Diciamo la verità: dallo choc non ci siamo ancora ripresi. Al punto che continuiamo a raccontare storie di persone che per dignità celano la loro nuova condizione di disagio sociale. Pensionati e anziani, ma non solo. Anche giovani, a cui le famiglie non riescono a garantire più nulla di quanto sino all’altro ieri era certo. È giusto parlare dell’altro ieri perché all’alba del settimo anno di recessione siamo qui a sperare che lo 0,1% di ripresa del Pil possa assestarsi e invertire anche il sentimento popolare. Si chiama fiducia, ma per ora è merce rara. Anzi, abbonda la rabbia che ha messo in moto i forconi e che oscilla fra ribellismo e populismo. Entrambi nefasti per un Paese ordinato e civile.
La verità è che non ci siamo preparati culturalmente e spiritualmente alla povertà. Abbiamo anche sperperato, non solo le nostre ricchezze (pensate solo allo sciupìo irresponsabile di risorse pubbliche a ogni livello territoriale), ma anche i nostri talenti. Qualcuno ha scritto che non vanno messi sotto terra perché poi il padrone te ne chiede conto. E noi, invece, abbiamo perso decenni, escludendo la povertà dal nostro orizzonte, quasi che il benessere e la ricchezza fossero il nostro destino.
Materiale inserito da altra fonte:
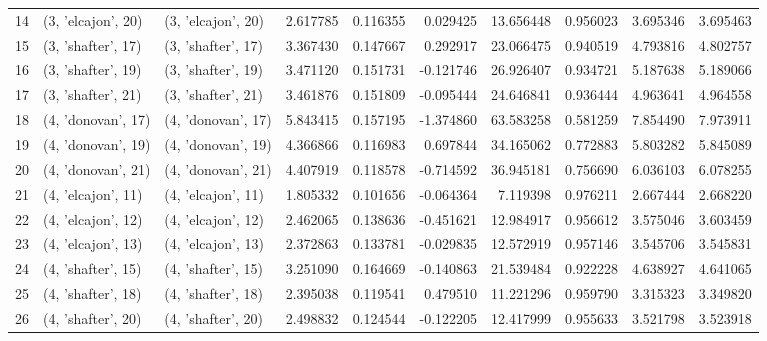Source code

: \begin{tabular}{lllrrrrrrr}
14 &  (3, 'elcajon', 20) &  (3, 'elcajon', 20) &  2.617785 &  0.116355 &  0.029425 &  13.656448 &  0.956023 &  3.695346 &  3.695463 \\
15 &  (3, 'shafter', 17) &  (3, 'shafter', 17) &  3.367430 &  0.147667 &  0.292917 &  23.066475 &  0.940519 &  4.793816 &  4.802757 \\
16 &  (3, 'shafter', 19) &  (3, 'shafter', 19) &  3.471120 &  0.151731 & -0.121746 &  26.926407 &  0.934721 &  5.187638 &  5.189066 \\
17 &  (3, 'shafter', 21) &  (3, 'shafter', 21) &  3.461876 &  0.151809 & -0.095444 &  24.646841 &  0.936444 &  4.963641 &  4.964558 \\
18 &  (4, 'donovan', 17) &  (4, 'donovan', 17) &  5.843415 &  0.157195 & -1.374860 &  63.583258 &  0.581259 &  7.854490 &  7.973911 \\
19 &  (4, 'donovan', 19) &  (4, 'donovan', 19) &  4.366866 &  0.116983 &  0.697844 &  34.165062 &  0.772883 &  5.803282 &  5.845089 \\
20 &  (4, 'donovan', 21) &  (4, 'donovan', 21) &  4.407919 &  0.118578 & -0.714592 &  36.945181 &  0.756690 &  6.036103 &  6.078255 \\
21 &  (4, 'elcajon', 11) &  (4, 'elcajon', 11) &  1.805332 &  0.101656 & -0.064364 &   7.119398 &  0.976211 &  2.667444 &  2.668220 \\
22 &  (4, 'elcajon', 12) &  (4, 'elcajon', 12) &  2.462065 &  0.138636 & -0.451621 &  12.984917 &  0.956612 &  3.575046 &  3.603459 \\
23 &  (4, 'elcajon', 13) &  (4, 'elcajon', 13) &  2.372863 &  0.133781 & -0.029835 &  12.572919 &  0.957146 &  3.545706 &  3.545831 \\
24 &  (4, 'shafter', 15) &  (4, 'shafter', 15) &  3.251090 &  0.164669 & -0.140863 &  21.539484 &  0.922228 &  4.638927 &  4.641065 \\
25 &  (4, 'shafter', 18) &  (4, 'shafter', 18) &  2.395038 &  0.119541 &  0.479510 &  11.221296 &  0.959790 &  3.315323 &  3.349820 \\
26 &  (4, 'shafter', 20) &  (4, 'shafter', 20) &  2.498832 &  0.124544 & -0.122205 &  12.417999 &  0.955633 &  3.521798 &  3.523918 \\
\bottomrule
\end{tabular}
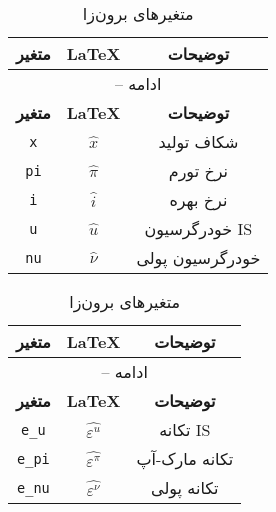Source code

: \begin{center}
\begin{longtable}{ccc}
\caption{متغیرهای برون‌زا}\\%
\hline%
\multicolumn{1}{c}{\textbf{متغیر}} &
\multicolumn{1}{c}{\textbf{\LaTeX}} &
\multicolumn{1}{c}{\textbf{توضیحات}}\\%
\hline\hline%
\endfirsthead
\multicolumn{3}{c}{{\tablename} \thetable{} -- ادامه}\\%
\hline%
\multicolumn{1}{c}{\textbf{متغیر}} &
\multicolumn{1}{c}{\textbf{\LaTeX}} &
\multicolumn{1}{c}{\textbf{توضیحات}}\\%
\hline\hline%
\endhead
\texttt{x} & $\hat{x}$ & شکاف تولید\\
\texttt{pi} & $\hat{\pi}$ & نرخ تورم\\
\texttt{i} & $\hat{i}$ & نرخ بهره\\
\texttt{u} & $\hat{u}$ & خودرگرسیون IS\\
\texttt{nu} & $\hat{\nu}$ & خودرگرسیون پولی\\
\hline%
\end{longtable}
\end{center}
\begin{center}
\begin{longtable}{ccc}
\caption{متغیرهای برون‌زا}\\%
\hline%
\multicolumn{1}{c}{\textbf{متغیر}} &
\multicolumn{1}{c}{\textbf{\LaTeX}} &
\multicolumn{1}{c}{\textbf{توضیحات}}\\%
\hline\hline%
\endfirsthead
\multicolumn{3}{c}{{\tablename} \thetable{} -- ادامه}\\%
\hline%
\multicolumn{1}{c}{\textbf{متغیر}} &
\multicolumn{1}{c}{\textbf{\LaTeX}} &
\multicolumn{1}{c}{\textbf{توضیحات}}\\%
\hline\hline%
\endhead
\texttt{e\_u} & $\hat{\varepsilon^{u}}$ & تکانه IS\\
\texttt{e\_pi} & $\hat{\varepsilon^{\pi}}$ & تکانه مارک-آپ\\
\texttt{e\_nu} & $\hat{\varepsilon^{\nu}}$ & تکانه پولی\\
\hline%
\end{longtable}
\end{center}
L’illusione del progresso illimitato (grande feticcio dell’Illuminismo) contraddetto dalla dura realtà. Un attimo di distrazione, o di abulia collettiva, ed eccoti in gramaglie. Ora è il tempo della rivincita del principio di realtà, nel quale il realismo cristiano ha tanto da dire e da dare.
In questo incredibile 2013, è venuto un uomo “preso quasi dalla fine del mondo” che dal primo giorno della sua missione ci parla della povertà non come dannazione dell’umanità, ma come una sorella con la quale abituarsi a convivere perché “i poveri saranno sempre con noi”, ma aspettando da noi una parola di speranza. Quella di cui tutti abbiamo bisogno se vogliamo trovare dentro di noi le ragioni per garantire un futuro a noi stessi, alle nostre famiglie, alle nostre comunità e al nostro Paese. Papa Francesco non ha mai seminato facili illusioni. In questi mesi ha spalancato ancor più le porte della Chiesa, ma ha costruito la sua pedagogia dell’accoglienza e della misericordia sulla speranza della Salvezza portata da un Uomo di nome Gesù. Quanto scalpore hanno fatto alcune sue espressioni che ci introducevano alla consapevolezza della povertà: “Nel sudario non ci sono tasche” o “la morte di un uomo non è una notizia, ma se si abbassano di dieci punti le borse è una tragedia!”. È la sua personale pedagogia (lui che ha scelto di vivere a pensione, invece che nell’appartamento papale) per la presa di distanza dalle cose in nome di una sobrietà e di una destinazione universale dei beni che la globalizzazione (soprattutto finanziaria) ha reso sempre più ardue.
I cattolici italiani hanno capito bene la lezione. In ogni angolo d’Italia le nostre comunità hanno dato nuovo slancio all’aiuto verso i vecchi e nuovi poveri. Molti pastori hanno rivoluzionato le priorità delle loro Chiese locali. Le emergenze sono tante, ma nessuno si è tirato indietro. Comunque bisogna fare e dare. Più pacchi viveri proprio mentre l’Europa taglia i suoi finanziamenti per gli acquisti di derrate alimentari da destinare ai poveri. Pazienza, dicono i nostri parroci durante le omelie, in qualche modo faremo. E chiedono aiuto alle famiglie che possono dare qualcosa. È il modo dei cattolici di non arrendersi alla povertà e di dividere quello che si ha. Storie analoghe vengono anche da altri Paesi europei dove la povertà morde. Ovunque i cattolici non si tirano indietro.
Cosa li muove? La Speranza, solo la Speranza.